A relevância do que não sabemos
Se soubéssemos exatamente o que nós acreditamos que sabemos, não teríamos mais problemas. Embora você encontre múltiplas maneiras de abordar um problema você deve partir de um pressuposto do qual não sabe. Esse tipo de abordagem evita muitos erros de perspectiva e deixa a sua mente vazia para novos aprendizados. Esvaziar a mente, algo comum na cultura oriental, é ter consciência da própria ignorância. Por um silogismo, o que não sabemos é muito mais relevante. Até porque se você realmente soubesse, já teria agido.
Ao perguntar a qualquer profissional experiente você verá uma coisa incomum: a consciência dos limites. Quanto mais experiente e bom, mais noção de limites ele terá. Ele entende que sempre há muito mais profundidade dentro daquilo que ele não sabe. Esse não saber é um imenso mistério que precisa ser desvendado de forma cuidadosa e contínua. Existe um respeito quase sagrado entre ele e o seu ofício.
A ilusão dos sentidos
A promoção de uma cultura baseada no culto aos instintos e desejos, alimenta um imenso monstro insaciável dentro de nós. Promovido de forma aberta, tomamos por referência de forma inconsciente para acalmar interesses externos que com o tempo tornamos nossos interesses. Comidas ruins (junk food) mas que são saborosas. Essências doces para disfarçar mau cheiro. Imagens excessivamente artificializadas para nos dar uma sensação de completude. Um mundo feito de forma artificial a fim de nos dizer que esse tipo de vida é uma boa vida.
Embora tudo isso esteja a nossa disposição, ainda existe dentro de nós o desejo de completude. É o cosmos dos desejos. Está ligado a outras estruturas e é mais completo. É necessário um treinamento para ouvi-lo.

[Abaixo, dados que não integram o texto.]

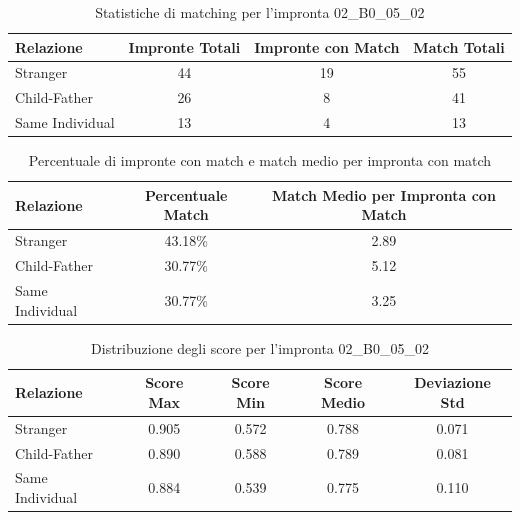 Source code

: \begin{table}[htbp]
\centering
\caption{Statistiche di matching per l'impronta 02\_B0\_05\_02}
\label{tab:results_02_B0_05_02}
\begin{tabular}{|l|c|c|c|}
\hline
\textbf{Relazione} & \textbf{Impronte Totali} & \textbf{Impronte con Match} & \textbf{Match Totali} \\
\hline
Stranger & 44 & 19 & 55 \\
\hline
Child-Father & 26 & 8 & 41 \\
\hline
Same Individual & 13 & 4 & 13 \\
\hline
\end{tabular}
\end{table}


\begin{table}[htbp]
\centering
\caption{Percentuale di impronte con match e match medio per impronta con match}
\label{tab:match_percentage_02_B0_05_02}
\begin{tabular}{|l|c|c|}
\hline
\textbf{Relazione} & \textbf{Percentuale Match} & \textbf{Match Medio per Impronta con Match} \\
\hline
Stranger & 43.18\% & 2.89 \\
\hline
Child-Father & 30.77\% & 5.12 \\
\hline
Same Individual & 30.77\% & 3.25 \\
\hline
\end{tabular}
\end{table}


\begin{table}[htbp]
\centering
\caption{Distribuzione degli score per l'impronta 02\_B0\_05\_02}
\label{tab:scores_02_B0_05_02}
\begin{tabular}{|l|c|c|c|c|}
\hline
\textbf{Relazione} & \textbf{Score Max} & \textbf{Score Min} & \textbf{Score Medio} & \textbf{Deviazione Std} \\
\hline
Stranger & 0.905 & 0.572 & 0.788 & 0.071 \\
\hline
Child-Father & 0.890 & 0.588 & 0.789 & 0.081 \\
\hline
Same Individual & 0.884 & 0.539 & 0.775 & 0.110 \\
\hline
\end{tabular}
\end{table}


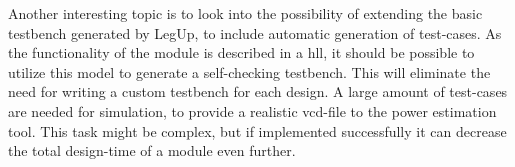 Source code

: Another interesting topic is to look into the possibility of extending the basic testbench generated by LegUp, to include automatic generation of test-cases. As the functionality of the module is described in a \gls{hll}, it should be possible to utilize this model to generate a self-checking testbench. This will eliminate the need for writing a custom testbench for each design. A large amount of test-cases are needed for simulation, to provide a realistic \gls{vcd}-file to the power estimation tool. This task might be complex, but if implemented successfully it can decrease the total design-time of a module even further.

Na imensidão das coisas que nos falta, tendemos a crer na ilusão disfarçada de completude. De forma sorrateira ela simula características que acreditamos preencher todos os nossos anseios. Uma das diferenças entre ela e a completude é que a última permanece o que é. O tempo é cruel com as formas ilusórias.
Conclusão
A frase socrática é um dos atos conscientes mais profundos que existe. Saber que o conhecemos é muito pouco perto de um gigante universo das coisas é um preludio de sensatez, prudência e humildade. Tanto a ilusão de um conhecimento falso como a aceitação de um estado de ignorância são coisas que devemos evitar. Nos encontramos no estado de ignorância e caminhamos através dele para deixá-lo neste mundo. Consciente, de forma contínua e consistente.